Which lines hold the word "localizac"? Copy each of them from the material.
-.-.-
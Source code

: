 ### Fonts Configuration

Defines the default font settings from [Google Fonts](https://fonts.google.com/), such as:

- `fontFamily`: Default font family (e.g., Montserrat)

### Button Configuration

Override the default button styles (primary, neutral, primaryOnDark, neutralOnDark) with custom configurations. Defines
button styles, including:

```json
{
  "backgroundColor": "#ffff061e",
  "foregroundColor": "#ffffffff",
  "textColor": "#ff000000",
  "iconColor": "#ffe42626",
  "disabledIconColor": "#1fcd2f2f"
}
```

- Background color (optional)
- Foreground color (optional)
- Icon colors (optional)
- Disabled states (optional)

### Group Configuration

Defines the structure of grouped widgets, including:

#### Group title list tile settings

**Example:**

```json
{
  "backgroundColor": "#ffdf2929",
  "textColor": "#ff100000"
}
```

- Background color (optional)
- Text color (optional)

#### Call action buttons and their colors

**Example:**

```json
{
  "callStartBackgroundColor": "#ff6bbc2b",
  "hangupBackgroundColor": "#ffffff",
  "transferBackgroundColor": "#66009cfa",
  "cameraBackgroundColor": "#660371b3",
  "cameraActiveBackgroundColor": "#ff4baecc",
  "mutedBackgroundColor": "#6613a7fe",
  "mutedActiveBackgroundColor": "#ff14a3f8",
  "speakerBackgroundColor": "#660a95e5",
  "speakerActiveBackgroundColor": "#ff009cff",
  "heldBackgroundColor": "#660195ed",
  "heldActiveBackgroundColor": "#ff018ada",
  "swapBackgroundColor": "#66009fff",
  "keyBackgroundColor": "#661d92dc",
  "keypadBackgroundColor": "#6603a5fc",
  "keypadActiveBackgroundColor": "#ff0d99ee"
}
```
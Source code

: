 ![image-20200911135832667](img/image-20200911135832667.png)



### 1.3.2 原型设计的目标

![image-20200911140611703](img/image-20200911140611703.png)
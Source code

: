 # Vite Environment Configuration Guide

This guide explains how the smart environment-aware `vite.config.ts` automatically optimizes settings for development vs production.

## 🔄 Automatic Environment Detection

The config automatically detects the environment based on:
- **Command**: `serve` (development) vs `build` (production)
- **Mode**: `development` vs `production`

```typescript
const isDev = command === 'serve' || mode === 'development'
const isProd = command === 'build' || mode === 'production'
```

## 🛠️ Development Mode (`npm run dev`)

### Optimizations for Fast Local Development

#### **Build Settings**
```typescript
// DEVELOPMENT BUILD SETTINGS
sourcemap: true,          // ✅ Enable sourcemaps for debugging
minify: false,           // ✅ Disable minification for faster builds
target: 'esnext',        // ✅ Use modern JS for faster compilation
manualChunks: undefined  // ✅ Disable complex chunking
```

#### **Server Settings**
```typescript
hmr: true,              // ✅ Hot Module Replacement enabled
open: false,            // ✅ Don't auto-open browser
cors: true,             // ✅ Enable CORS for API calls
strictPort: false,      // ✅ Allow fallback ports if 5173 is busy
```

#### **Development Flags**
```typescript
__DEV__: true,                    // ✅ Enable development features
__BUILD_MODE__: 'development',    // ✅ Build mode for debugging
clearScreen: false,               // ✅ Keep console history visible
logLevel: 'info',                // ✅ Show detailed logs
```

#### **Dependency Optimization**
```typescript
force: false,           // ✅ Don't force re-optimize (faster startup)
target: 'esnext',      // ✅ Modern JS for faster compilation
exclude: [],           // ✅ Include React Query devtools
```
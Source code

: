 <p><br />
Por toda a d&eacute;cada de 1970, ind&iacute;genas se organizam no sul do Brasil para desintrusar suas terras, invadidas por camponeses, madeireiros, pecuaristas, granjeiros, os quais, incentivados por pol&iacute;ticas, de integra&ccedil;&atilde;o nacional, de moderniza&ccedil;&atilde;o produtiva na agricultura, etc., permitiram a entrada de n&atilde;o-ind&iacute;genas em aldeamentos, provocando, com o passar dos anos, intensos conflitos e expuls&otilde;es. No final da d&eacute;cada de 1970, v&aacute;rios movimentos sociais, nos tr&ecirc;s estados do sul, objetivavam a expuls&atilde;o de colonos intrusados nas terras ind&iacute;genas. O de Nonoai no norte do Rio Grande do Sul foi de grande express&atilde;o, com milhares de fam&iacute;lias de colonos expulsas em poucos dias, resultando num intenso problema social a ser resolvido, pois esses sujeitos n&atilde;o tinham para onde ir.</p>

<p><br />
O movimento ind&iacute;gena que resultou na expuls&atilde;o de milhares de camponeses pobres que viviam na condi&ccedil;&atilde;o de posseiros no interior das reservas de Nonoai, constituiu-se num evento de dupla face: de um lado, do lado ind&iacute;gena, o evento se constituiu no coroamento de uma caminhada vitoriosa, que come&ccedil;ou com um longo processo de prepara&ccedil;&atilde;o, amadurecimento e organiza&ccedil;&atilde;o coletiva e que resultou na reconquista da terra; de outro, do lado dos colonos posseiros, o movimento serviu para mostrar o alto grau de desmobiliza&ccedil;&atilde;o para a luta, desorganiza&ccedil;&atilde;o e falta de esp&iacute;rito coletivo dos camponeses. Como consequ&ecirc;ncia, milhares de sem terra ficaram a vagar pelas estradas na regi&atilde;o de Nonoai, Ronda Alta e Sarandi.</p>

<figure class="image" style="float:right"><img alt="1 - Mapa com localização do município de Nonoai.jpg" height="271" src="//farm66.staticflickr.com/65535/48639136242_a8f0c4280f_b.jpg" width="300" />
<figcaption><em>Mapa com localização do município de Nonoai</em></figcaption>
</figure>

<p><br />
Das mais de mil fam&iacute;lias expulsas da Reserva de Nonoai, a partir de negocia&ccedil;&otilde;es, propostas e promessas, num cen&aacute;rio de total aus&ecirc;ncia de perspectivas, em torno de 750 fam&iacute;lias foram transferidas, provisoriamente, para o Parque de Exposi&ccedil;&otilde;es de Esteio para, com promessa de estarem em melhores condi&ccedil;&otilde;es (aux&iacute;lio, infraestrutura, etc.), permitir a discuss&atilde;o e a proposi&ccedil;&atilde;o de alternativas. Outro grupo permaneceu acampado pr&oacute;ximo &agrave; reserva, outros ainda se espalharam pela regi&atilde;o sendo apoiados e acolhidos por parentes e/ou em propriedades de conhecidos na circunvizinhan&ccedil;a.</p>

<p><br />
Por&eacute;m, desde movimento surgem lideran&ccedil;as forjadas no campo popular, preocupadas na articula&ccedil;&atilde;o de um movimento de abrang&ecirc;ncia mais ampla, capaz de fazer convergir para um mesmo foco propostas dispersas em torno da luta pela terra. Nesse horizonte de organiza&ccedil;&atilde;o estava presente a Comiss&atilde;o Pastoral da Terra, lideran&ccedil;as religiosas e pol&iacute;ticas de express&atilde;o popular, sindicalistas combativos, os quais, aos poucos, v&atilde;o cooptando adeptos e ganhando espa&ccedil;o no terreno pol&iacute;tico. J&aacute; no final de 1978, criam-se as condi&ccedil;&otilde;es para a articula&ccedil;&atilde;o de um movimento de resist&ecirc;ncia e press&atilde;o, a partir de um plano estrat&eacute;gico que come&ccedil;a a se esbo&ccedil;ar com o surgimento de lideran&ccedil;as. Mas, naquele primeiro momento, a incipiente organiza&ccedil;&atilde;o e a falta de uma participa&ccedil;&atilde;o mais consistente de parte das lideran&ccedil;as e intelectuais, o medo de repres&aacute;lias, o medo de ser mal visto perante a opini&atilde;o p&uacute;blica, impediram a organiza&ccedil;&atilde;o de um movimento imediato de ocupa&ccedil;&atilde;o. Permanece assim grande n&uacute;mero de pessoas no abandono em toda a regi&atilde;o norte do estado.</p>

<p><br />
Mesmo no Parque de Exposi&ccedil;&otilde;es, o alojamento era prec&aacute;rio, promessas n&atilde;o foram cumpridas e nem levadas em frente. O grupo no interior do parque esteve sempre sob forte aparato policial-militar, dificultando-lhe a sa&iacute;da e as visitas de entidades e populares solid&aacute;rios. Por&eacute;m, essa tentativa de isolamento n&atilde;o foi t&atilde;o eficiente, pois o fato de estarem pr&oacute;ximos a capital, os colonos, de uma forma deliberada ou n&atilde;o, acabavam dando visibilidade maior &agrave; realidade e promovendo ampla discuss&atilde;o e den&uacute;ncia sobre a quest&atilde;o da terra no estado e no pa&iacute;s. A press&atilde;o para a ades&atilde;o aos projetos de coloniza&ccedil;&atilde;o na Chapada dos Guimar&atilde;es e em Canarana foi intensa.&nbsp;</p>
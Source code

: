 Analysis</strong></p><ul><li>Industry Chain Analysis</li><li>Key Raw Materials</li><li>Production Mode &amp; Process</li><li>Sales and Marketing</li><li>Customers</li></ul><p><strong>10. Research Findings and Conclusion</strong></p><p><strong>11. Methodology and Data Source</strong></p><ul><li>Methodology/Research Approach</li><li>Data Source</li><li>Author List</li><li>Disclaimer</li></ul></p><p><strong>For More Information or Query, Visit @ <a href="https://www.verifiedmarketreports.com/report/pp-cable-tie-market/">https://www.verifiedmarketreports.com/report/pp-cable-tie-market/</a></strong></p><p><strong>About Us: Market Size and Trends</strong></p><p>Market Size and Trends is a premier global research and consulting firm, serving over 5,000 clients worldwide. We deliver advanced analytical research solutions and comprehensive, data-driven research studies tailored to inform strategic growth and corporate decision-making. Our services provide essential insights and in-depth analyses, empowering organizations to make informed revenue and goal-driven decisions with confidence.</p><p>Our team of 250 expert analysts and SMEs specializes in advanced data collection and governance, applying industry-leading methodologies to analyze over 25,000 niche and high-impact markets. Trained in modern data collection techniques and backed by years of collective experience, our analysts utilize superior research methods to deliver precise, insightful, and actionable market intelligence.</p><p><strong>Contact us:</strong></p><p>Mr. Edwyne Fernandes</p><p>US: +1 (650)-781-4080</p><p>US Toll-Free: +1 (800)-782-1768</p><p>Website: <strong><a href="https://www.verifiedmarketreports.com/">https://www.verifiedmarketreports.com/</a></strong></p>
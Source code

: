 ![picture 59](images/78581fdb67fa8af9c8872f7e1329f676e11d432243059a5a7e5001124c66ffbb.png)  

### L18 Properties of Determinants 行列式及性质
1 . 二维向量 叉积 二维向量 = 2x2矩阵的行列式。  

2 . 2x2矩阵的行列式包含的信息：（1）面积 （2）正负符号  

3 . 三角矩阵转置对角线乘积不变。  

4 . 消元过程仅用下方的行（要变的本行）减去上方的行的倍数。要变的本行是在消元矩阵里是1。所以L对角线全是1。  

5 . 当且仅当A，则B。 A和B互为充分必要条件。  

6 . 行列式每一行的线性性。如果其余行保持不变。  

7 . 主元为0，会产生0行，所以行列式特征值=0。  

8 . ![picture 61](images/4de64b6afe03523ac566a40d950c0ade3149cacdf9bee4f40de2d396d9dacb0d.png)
-.-.-
● Response
<figure class="image" style="float:right"><img alt="1 - Mapa com localização do município de Nonoai.jpg" height="271" src="//farm66.staticflickr.com/65535/48639136242_a8f0c4280f_b.jpg" width="300" />
<figcaption><em>Mapa com localização do município de Nonoai</em></figcaption>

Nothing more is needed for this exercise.